Only about 40 percent of WMO members provide flash flood forecasting, and one third provide drought forecasting – often not reaching all people of the country. This needs to improve in order to achieve the UN Early Warnings for All initiative and there needs to be a concerted effort towards a global water information system.
WMO Secretary-General Prof Petteri Taalas told an international conference in Japan that the overall success of an early warning system ultimately depends on its ability to translate warnings, and particularly impact-based forecasts, into prevention and mitigation measures for all affected people, including hard-to-reach communities.
Integrated flood and drought management – rather than patchy emergency driven responses is vital, as is a stronger monitoring network.
“There is a particular need to develop capabilities at the regional, national, river-basin and community level,” said Prof. Taalas. “Collaboration is key across all sectors, and users,” he said in a keynote address to International Conference on Flood Management, which is held every three years.

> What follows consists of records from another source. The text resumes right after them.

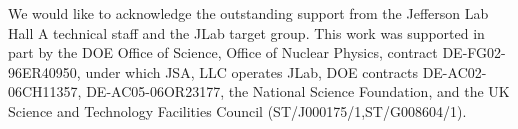 \documentclass[aps,prl,superscriptaddress,showpacs,twocolumn,floatfix,amsmath,amssymb]{revtex4-1}
\begin{document}
\begin{acknowledgments}

    We would like to acknowledge the outstanding support from the Jefferson Lab Hall A technical staff and the
    JLab target group. This work was supported in part by the DOE Office of Science, Office of Nuclear Physics,
    contract DE-FG02-96ER40950, under which JSA, LLC operates JLab, DOE contracts DE-AC02-06CH11357,
    DE-AC05-06OR23177, the National Science Foundation, and the UK Science and Technology Facilities Council
    (ST/J000175/1,ST/G008604/1).

\end{acknowledgments}

%


\end{document}
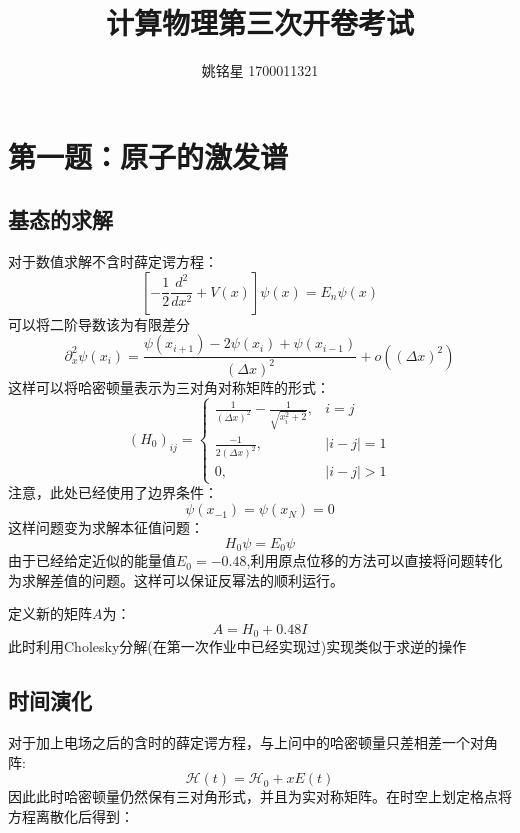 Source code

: \documentclass[a4paper]{ctexart}
\title{计算物理第三次开卷考试}
\author{姚铭星 1700011321}
\date{}
\begin{document}
\maketitle
\section{第一题：原子的激发谱}
\subsection{基态的求解}
对于数值求解不含时薛定谔方程：
\begin{equation}
\left[-\frac{1}{2} \frac{d^{2}}{d x^{2}}+V(x)\right] \psi(x)=E_{n} \psi(x)
\end{equation}
可以将二阶导数该为有限差分
\begin{equation}
\partial_{x}^{2} \psi\left(x_{i}\right)=\frac{\psi\left(x_{i+1}\right)-2 \psi\left(x_{i}\right)+\psi\left(x_{i-1}\right)}{(\Delta x)^{2}}+o\left((\Delta x)^{2}\right)
\end{equation}
这样可以将哈密顿量表示为三对角对称矩阵的形式：
\begin{equation}
\left(H_{0}\right)_{i j}=\left\{\begin{array}{ll}{\frac{1}{(\Delta x)^{2}}-\frac{1}{\sqrt{x_{i}^{2}+2}},} & {i=j} \\ {\frac{-1}{2(\Delta x)^{2}},} & {|i-j|=1} \\ {0,} & {|i-j|>1}\end{array}\right.
\end{equation}
注意，此处已经使用了边界条件：
\begin{equation}
\psi(x_{-1})=\psi(x_{N})=0
\end{equation}
这样问题变为求解本征值问题：
\begin{equation}
H_0\psi = E_0 \psi
\end{equation}
由于已经给定近似的能量值$E_0=-0.48$,利用原点位移的方法可以直接将问题转化为求解差值的问题。这样可以保证反幂法的顺利运行。

定义新的矩阵$A$为：
\begin{equation}
A = H_0 + 0.48I
\end{equation}
此时利用Cholesky分解(在第一次作业中已经实现过)实现类似于求逆的操作

\subsection{时间演化}
对于加上电场之后的含时的薛定谔方程，与上问中的哈密顿量只差相差一个对角阵:
\begin{equation}
\mathcal{H}(t)=\mathcal{H}_{0}+x E(t)
\end{equation}
因此此时哈密顿量仍然保有三对角形式，并且为实对称矩阵。在时空上划定格点将方程离散化后得到：
\end{document}
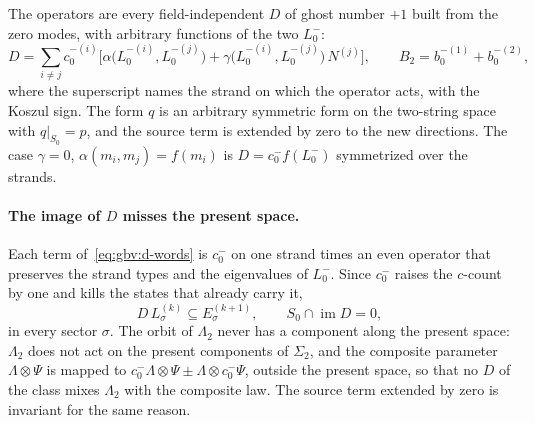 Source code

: The operators are every field-independent $D$ of ghost number $+1$ built from the zero modes, with arbitrary functions of the two $L_0^-$:
\begin{equation}
  \label{eq:gbv:d-words}
  D
    = \sum_{i \neq j} c_0^{-(i)} \Big[ \alpha\big( L_0^{-(i)}, L_0^{-(j)} \big) + \gamma\big( L_0^{-(i)}, L_0^{-(j)} \big) \, N^{(j)} \Big],
  \qquad
  B_2
    = b_0^{-(1)} + b_0^{-(2)},
\end{equation}
where the superscript names the strand on which the operator acts, with the Koszul sign.
The form $q$ is an arbitrary symmetric form on the two-string space with $q|_{S_0} = p$, and the source term is extended by zero to the new directions.
The case $\gamma = 0$, $\alpha(m_i, m_j) = f(m_i)$ is $D = c_0^- f(L_0^-)$ symmetrized over the strands.

\paragraph{The image of $D$ misses the present space.}
Each term of~\eqref{eq:gbv:d-words} is $c_0^-$ on one strand times an even operator that preserves the strand types and the eigenvalues of $L_0^-$.
Since $c_0^-$ raises the $c$-count by one and kills the states that already carry it,
\begin{equation}
  \label{eq:gbv:raise}
  D \, L^{(k)}_\sigma
    \subseteq E^{(k+1)}_\sigma,
  \qquad
  S_0 \cap \operatorname{im} D
    = 0,
\end{equation}
in every sector $\sigma$.
The orbit of $\Lambda_2$ never has a component along the present space: $\Lambda_2$ does not act on the present components of $\Sigma_2$, and the composite parameter $\Lambda \otimes \Psi$ is mapped to $c_0^- \Lambda \otimes \Psi \pm \Lambda \otimes c_0^- \Psi$, outside the present space, so that no $D$ of the class mixes $\Lambda_2$ with the composite law.
The source term extended by zero is invariant for the same reason.

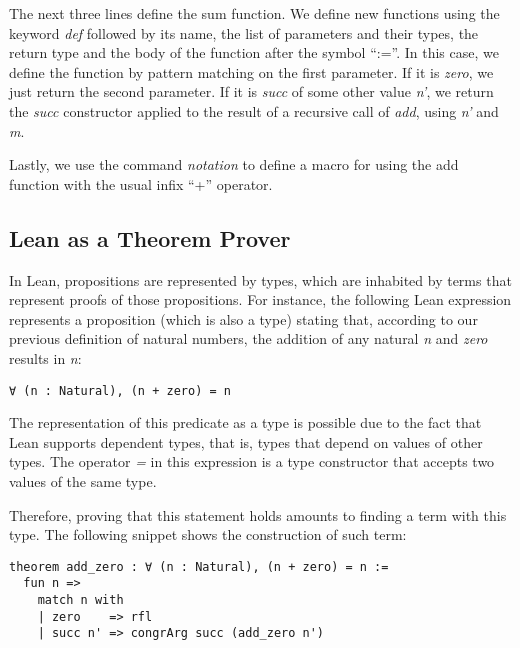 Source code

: The next three lines define the sum function. We define new functions using the keyword \textit{def} followed by its name, the list of parameters and their types, the return type and the body of the function after the symbol ``:=''. In this case, we define the function by pattern matching on the first parameter. If it is \textit{zero}, we just return the second parameter. If it is \textit{succ} of some other value \textit{n'}, we return the \textit{succ} constructor applied to the result of a recursive call of \textit{add}, using \textit{n'} and \textit{m}.

Lastly, we use the command \textit{notation} to define a macro for using the add function with the usual infix ``+'' operator.



\subsection{Lean as a Theorem Prover}

In Lean, propositions are represented by types, which are inhabited by terms that represent proofs of those propositions. For instance, the following Lean expression represents a proposition (which is also a type) stating that, according to our previous definition of natural numbers, the addition of any natural \textit{n} and \textit{zero} results in \textit{n}:

\begin{verbatim}
∀ (n : Natural), (n + zero) = n
\end{verbatim}

The representation of this predicate as a type is possible due to the fact that Lean supports dependent types, that is, types that depend on values of other types. The operator \textit{=} in this expression is a type constructor that accepts two values of the same type.

Therefore, proving that this statement holds amounts to finding a term with this type. The following snippet shows the construction of such term:

\begin{verbatim}
theorem add_zero : ∀ (n : Natural), (n + zero) = n :=
  fun n =>
    match n with
    | zero    => rfl
    | succ n' => congrArg succ (add_zero n')
\end{verbatim}


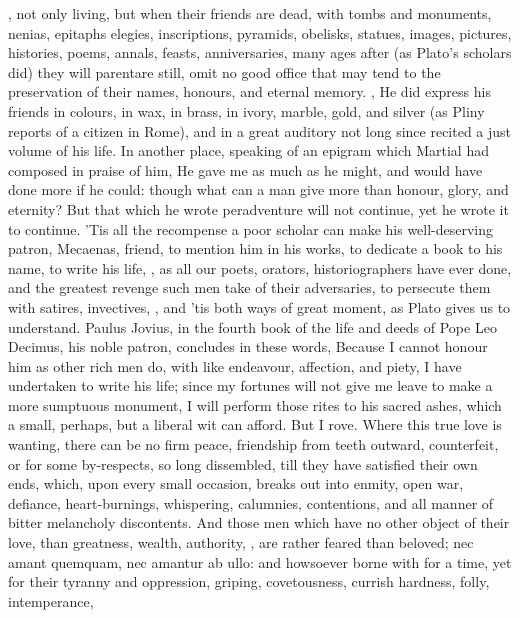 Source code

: {, not only living, but when
their friends are dead, with tombs and monuments, nenias, epitaphs
elegies, inscriptions, pyramids, obelisks, statues, images, pictures,
histories, poems, annals, feasts, anniversaries, many ages after (as
Plato's scholars did) they will parentare still, omit no good office
that may tend to the preservation of their names, honours, and eternal
memory. , \etc{} He did
express his friends in colours, in wax, in brass, in ivory, marble,
gold, and silver (as Pliny reports of a citizen in Rome), and in a
great auditory not long since recited a just volume of his life. In
another place, speaking of an epigram which Martial had composed
in praise of him, He gave me as much as he might, and would have
done more if he could: though what can a man give more than honour,
glory, and eternity? But that which he wrote peradventure will not
continue, yet he wrote it to continue. 'Tis all the recompense a poor
scholar can make his well-deserving patron, Mecaenas, friend, to
mention him in his works, to dedicate a book to his name, to write his
life, \etc{}, as all our poets, orators, historiographers have ever done,
and the greatest revenge such men take of their adversaries, to
persecute them with satires, invectives, \etc{}, and 'tis both ways of
great moment, as  Plato gives us to understand. Paulus Jovius, in
the fourth book of the life and deeds of Pope Leo Decimus, his noble
patron, concludes in these words, Because I cannot honour him as
other rich men do, with like endeavour, affection, and piety, I have
undertaken to write his life; since my fortunes will not give me leave
to make a more sumptuous monument, I will perform those rites to his
sacred ashes, which a small, perhaps, but a liberal wit can afford. But
I rove. Where this true love is wanting, there can be no firm peace,
friendship from teeth outward, counterfeit, or for some by-respects, so
long dissembled, till they have satisfied their own ends, which, upon
every small occasion, breaks out into enmity, open war, defiance,
heart-burnings, whispering, calumnies, contentions, and all manner of
bitter melancholy discontents. And those men which have no other object
of their love, than greatness, wealth, authority, \etc{}, are rather
feared than beloved; nec amant quemquam, nec amantur ab ullo: and
howsoever borne with for a time, yet for their tyranny and oppression,
griping, covetousness, currish hardness, folly, intemperance,
}
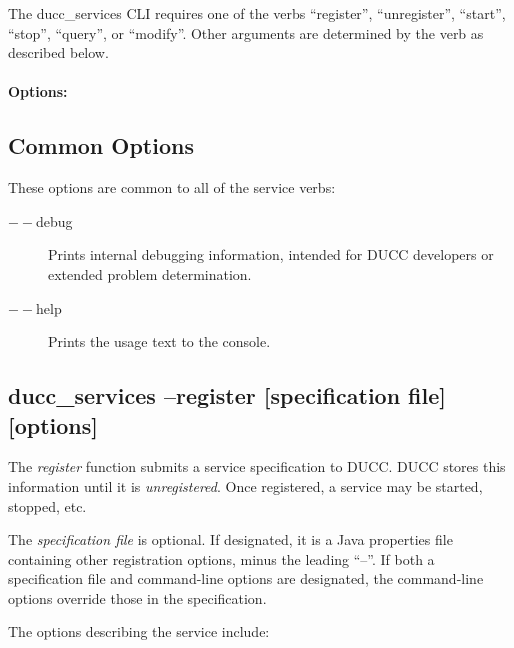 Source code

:           The ducc\_services CLI requires one of the verbs ``register'', ``unregister'', ``start'', ``stop'', ``query'',
          or ``modify''.  Other arguments are determined by the verb as described below.

    \paragraph{Options:}

    \subsection{Common Options}
        These options are common to all of the service verbs:
        \begin{description}
           \item[$--$debug ]          
             Prints internal debugging information, intended for DUCC developers or extended problem determination.                    
           \item[$--$help]
             Prints the usage text to the console. 
        \end{description}
        
    \subsection{ducc\_services --register [specification file] [options]}
    \label{subsec:cli.ducc-services.register}
       The {\em register} function submits a service specification to DUCC.  DUCC stores this 
       information until it is {\em unregistered}.  Once registered, a service may be
       started, stopped, etc.

       The {\em specification file} is optional.  If designated, it is a Java properties file
       containing other registration options, minus the leading ``--''.  If both a specification
       file and command-line options are designated, the command-line options override those in
       the specification.
                                     
       The options describing the service include:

The conference is an important opportunity for interaction on flood issues. It took place just one month before the UN 2023 Water Conference, which will be the first UN Water Conference since 1977.
“A global water information system, one of the game changers of the March UN Water Conference in New York is a solution to strengthen not only the information base we need to reduce vulnerability but also the solidarity that will make us more resilient, said UN General Assembly President Csaba Kőrösi,
The conference hosted a High-level Symposium on “Integrated Water Cycle Management in the post-COVID-19 era” to compile collective messages from the flood community to submit to the UN Water Conference.
“COVID has taught us that the pandemic had a significant impact on flood warning systems,” said UN General Assembly President. Sixty per cent of the worlds national hydrological services had issues in measuring the data needed to calibrate and validate flood forecasting systems, he said.
“We need to innovate our national and regional systems to make sure we are less vulnerable against external shocks, be these pandemic related, financial or societal. At the national scale, it is essential to analyze and rethink our policy frameworks. We can only be less vulnerable and more resilient if we make sure that climate and water related policies are integrated,” he said.
This is one of the underlying principles of the Water and Climate Coalition, which is spearheaded by WMO.
Prof Taalas presented the Early Warnings for All Initiative at a private meeting with Emperor Naruhito, who just published a book on water and history from the Japanese perspective and showed a key interest in water management and floods and droughts. Emperor Naruhito voiced his support to strengthening of the collaboration with Japan through the Kumamoto Initiative.
Prof Taalas also had meetings with the leadership of the Japanese Meteorological Agency and the Development Cooperation Agency (JICA) at the new premisses of the JMA.
Japan is at the fore of improving forecasting for hydro-meteorological hazards and geo-hazards and has indicated tthat it will play a significant role in the Early Warnings for All Initiative.